Translation of ORFs in eukaryotic mRNA
Most eukaryotic mRNAs are functionally monocistronic — i.e. they encode only a single protein — unlike bacterial mRNAs. Initiation of protein synthesis involves selection of an initiation codon (usually AUG) by a complex of initiator-tRNA and the small ribosome subunit, but, in contrast to prokaryotes, the mechanism in eukaryotes involves scanning along the mRNA from the 5′ end. In the majority of cases the initiation codon of the protein product is the first AUG, but the significant number of exceptions suggest an effect of sequence context or mRNA secondary structure.
In recent years evidence has accumulated that in cases where the first AUG is not that of the main protein product, a small amount of translation from such 5′ upstream ORFs does often occur.
Diagrammatical representation of mRNA with upstream ORF (blue with initiation codon represented as an open triangle) and main ORF (black with initiation codon as closed triangle.)
Regulatory role of upstream ORFs
Johnstone et al. (2016) have reviewed a large body of evidence that indicates that upstream ORFs are translational repressors in eukaryotes. This has generally been established by measuring the extent of translation of the main ORF after manipulation or removal of the upstream ORFs. Much less is known about the actually mechanism of such regulation, which may vary from case to case, and certainly the paper on huntingtin only offered speculative possibilities.
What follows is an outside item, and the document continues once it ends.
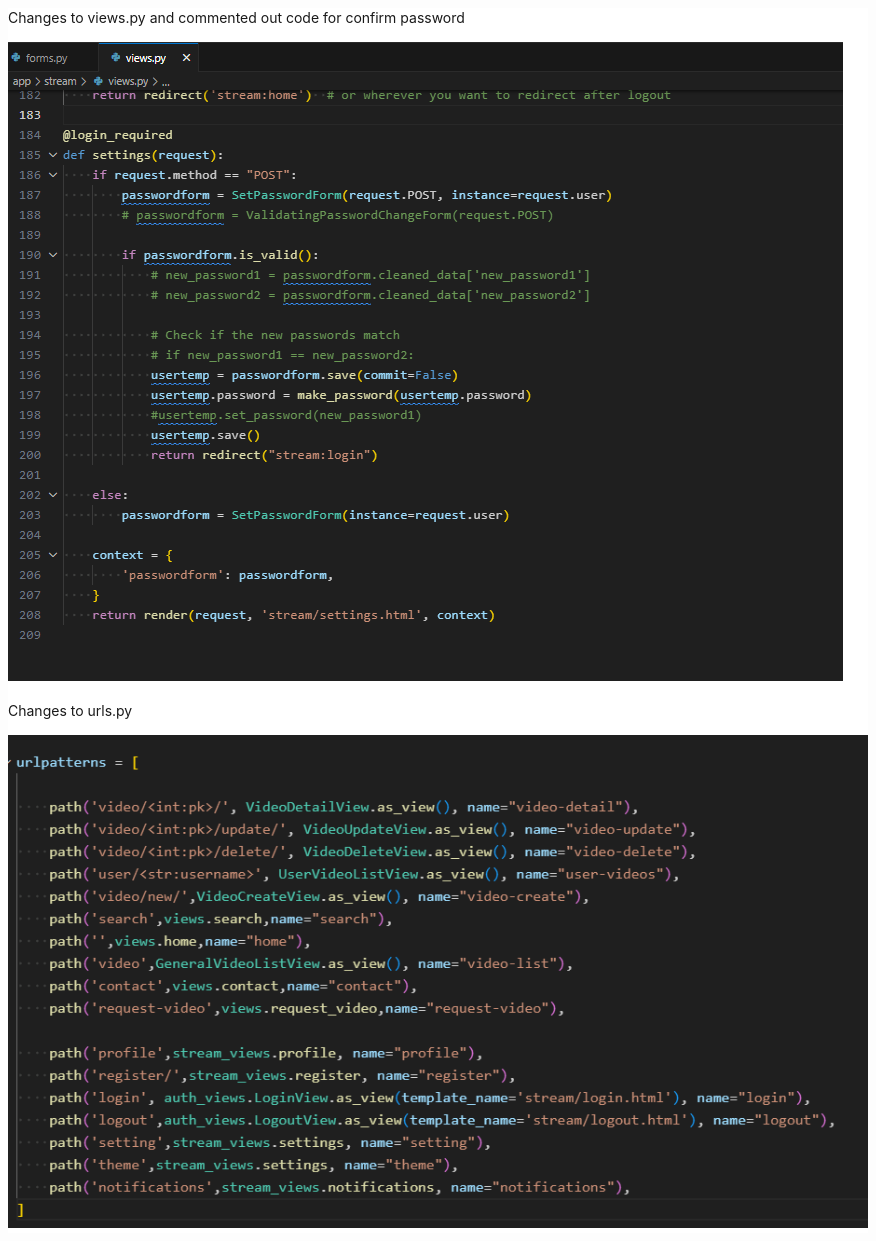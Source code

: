 Changes to views.py and commented out code for confirm password

![Changes to views.py and commented out code for confirm password](./images/Sitt_images/Term_2_Week_2/views_code.png)

Changes to urls.py

![Changes to urls.py](./images/Sitt_images/Term_2_Week_2/url_changes.png)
These include:
- Binding of small peptide products of the upstream ORFs to the AUG of the main ORF
- Pausing of ribosomal initiation complex at upstream ORFs impeding the progress of other to the AUG of the main ORF
- Change of mRNA secondary structure by the binding of the ribosomal initiation complex at upstream ORFs increasing the difficulty of the initiation step in which the 5′ end is ’melted‘.
It also appears that the extent of the translation of upstream ORFs — and hence the extent of the repression — can itself be regulated by mechanisms such as the phosphorylation of initiation factor eIF2.